● **Exercise objective**
The answer must consist of each line below that holds the word "https", copied as it stands.

● **Records shown**
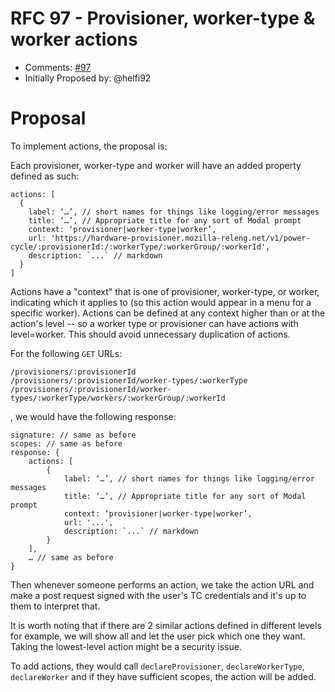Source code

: # RFC 97 - Provisioner, worker-type & worker actions
* Comments: [#97](https://github.com/taskcluster/taskcluster-rfcs/pull/97)
* Initially Proposed by: @helfi92

# Proposal
To implement actions, the proposal is:

Each provisioner, worker-type and worker will have an added property defined as such:

```
actions: [
  {
    label: ‘…’, // short names for things like logging/error messages
    title: ‘…’, // Appropriate title for any sort of Modal prompt
    context: ‘provisioner|worker-type|worker’,
    url: 'https://hardware-provisioner.mozilla-releng.net/v1/power-cycle/:provisionerId:/:workerType/:workerGroup/:workerId',
    description: `...` // markdown
  }
]
```

Actions have a "context" that is one of provisioner, worker-type, or worker, indicating which it applies to (so this action would appear in a menu for a specific worker). Actions can be defined at any context higher than or at the action's level -- so a worker type or provisioner can have actions with level=worker. This should avoid unnecessary duplication of actions.

For the following `GET` URLs:

```
/provisioners/:provisionerId
/provisioners/:provisionerId/worker-types/:workerType
/provisioners/:provisionerId/worker-types/:workerType/workers/:workerGroup/:workerId
```
, we would have the following response:

```
signature: // same as before
scopes: // same as before
response: {
    actions: [
        {
            label: ‘…’, // short names for things like logging/error messages
            title: ‘…’, // Appropriate title for any sort of Modal prompt
            context: ‘provisioner|worker-type|worker’,
            url: '...',
            description: `...` // markdown
        }
    ],
    … // same as before
}
```

Then whenever someone performs an action, we take the action URL and make a post request signed with the user's TC credentials and it's up to them to interpret that.

It is worth noting that if there are 2 similar actions defined in different levels for example, we will show all and let the user pick which one they want. Taking the lowest-level action might be a security issue.

To add actions, they would call `declareProvisioner`, `declareWorkerType`, `declareWorker` and if they  have sufficient scopes, the action will be added.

● **Output below**
* Comments: [#97](https://github.com/taskcluster/taskcluster-rfcs/pull/97)
    url: 'https://hardware-provisioner.mozilla-releng.net/v1/power-cycle/:provisionerId:/:workerType/:workerGroup/:workerId',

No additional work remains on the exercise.